Is there any good news here? Well, not in this survey, but there is this great National Boss Day video you might want to check out if you like people mocking this Boss Day silliness.
Beyond National Boss Day, here are some other workplace-related news items you may have missed this week. Yes, this is a weekly round-up of news, trends, and all sorts of information from the world of HR and talent management. I do it so you don’t have to:
- Defending middle managers. It’s tough being a middle manager these days (if you are still even employed as one), so that’s why this article in Slate defending the need for them was a welcome relief from the normal bashing and downsizing middle management usually has to put up with. It’s based on a World Bank-Stanford study that shows that middle managers really are important and needed to help make an organization more efficient.
- Why that line at Starbucks just got longer. Who knew that multi-tasking by Starbucks baristas was such a bad thing? According to The Wall Street Journal, Starbucks management “is telling its harried baristas to slow down — which may result in longer lines.
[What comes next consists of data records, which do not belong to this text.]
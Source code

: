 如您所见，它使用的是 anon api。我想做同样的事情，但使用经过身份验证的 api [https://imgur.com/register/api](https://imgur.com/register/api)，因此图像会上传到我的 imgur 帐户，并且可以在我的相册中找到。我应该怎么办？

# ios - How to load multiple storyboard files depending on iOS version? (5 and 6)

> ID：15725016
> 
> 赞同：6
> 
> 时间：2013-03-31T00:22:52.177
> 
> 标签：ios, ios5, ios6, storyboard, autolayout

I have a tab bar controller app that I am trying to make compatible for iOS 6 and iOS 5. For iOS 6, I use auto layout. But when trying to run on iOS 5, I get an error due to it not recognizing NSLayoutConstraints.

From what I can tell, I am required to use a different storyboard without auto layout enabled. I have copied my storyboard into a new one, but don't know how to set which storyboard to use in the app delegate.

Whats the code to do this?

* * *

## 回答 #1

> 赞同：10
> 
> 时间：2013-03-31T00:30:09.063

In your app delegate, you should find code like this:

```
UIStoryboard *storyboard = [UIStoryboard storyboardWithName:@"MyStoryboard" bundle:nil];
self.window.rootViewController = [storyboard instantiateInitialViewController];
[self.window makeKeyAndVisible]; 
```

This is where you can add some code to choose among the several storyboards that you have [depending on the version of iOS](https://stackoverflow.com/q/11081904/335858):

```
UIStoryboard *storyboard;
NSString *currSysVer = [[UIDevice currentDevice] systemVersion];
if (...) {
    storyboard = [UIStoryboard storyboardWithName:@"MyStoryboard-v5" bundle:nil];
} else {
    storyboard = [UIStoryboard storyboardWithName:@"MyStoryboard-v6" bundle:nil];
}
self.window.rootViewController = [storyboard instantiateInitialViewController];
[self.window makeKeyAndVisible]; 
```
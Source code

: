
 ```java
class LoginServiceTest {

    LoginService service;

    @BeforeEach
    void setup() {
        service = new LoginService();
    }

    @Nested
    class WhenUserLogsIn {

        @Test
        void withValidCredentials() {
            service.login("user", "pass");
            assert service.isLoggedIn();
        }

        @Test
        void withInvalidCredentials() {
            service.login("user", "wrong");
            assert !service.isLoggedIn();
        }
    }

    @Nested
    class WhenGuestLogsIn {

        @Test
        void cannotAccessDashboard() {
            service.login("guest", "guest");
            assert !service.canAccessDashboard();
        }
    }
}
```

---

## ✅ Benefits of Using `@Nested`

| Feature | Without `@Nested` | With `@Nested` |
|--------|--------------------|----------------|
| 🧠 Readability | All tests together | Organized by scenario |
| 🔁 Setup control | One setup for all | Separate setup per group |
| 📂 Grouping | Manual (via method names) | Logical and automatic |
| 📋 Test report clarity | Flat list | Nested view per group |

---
Amid customer complaints that the Seattle-based coffee chain has reduced the fine art of coffee making to a mechanized process with all the romance of an assembly line, Starbucks baristas are being told to stop making multiple drinks at the same time and focus instead on no more than two drinks at a time—starting a second one while finishing the first.” The new methods have “doubled the amount of time it takes to make drinks in some cases,” according to one Starbucks barista in Bloomington, Minnesota. Better budget more time the next time you want a Frappuccino.
- Is workplace drama impacting your bottom line? There aren’t a lot of numbers to support this premise, but a story in the Atlanta Journal-Constitution uses anecdotal evidence to make the point that not only is drama increasing in the workplace, but that it may be hurting the bottom line. And reality TV, the story says, is partly to blame. “In a tougher economy of streamlined companies, I thought there would be less time for drama in the workplace, but the opposite seems to be true,” said Amanda Mitchell, founder of Our Corporate Life, a company that advises businesses on organizational, interpersonal and ethical issues. “In my opinion the ‘drama queen and king’ problem is getting worse.” And she adds: “The prevalence of reality TV has made it acceptable for almost anyone to ‘act out’ in the office. There have always been ‘drama queens’ at work, but it seems that they are more accepted and that there are more of them now.”
- The art of saying no. With more and more of the workforce going freelance, or into contingent or project-oriented employment, keeping your workload balanced is becoming a bigger issue. And the the key to managing that, says Miami Herald workplace reporter Cindy Krischer Goodman, is being able to know when to say “no.” She says, “If you are ambitious and enthusiastic, it is tempting to let bosses pile on the work, especially in today’s economy. Who wants to risk saying no?” But in this economy, no one wants to turn down any kind of work so “Instead, most of us say yes, and regret it afterward.”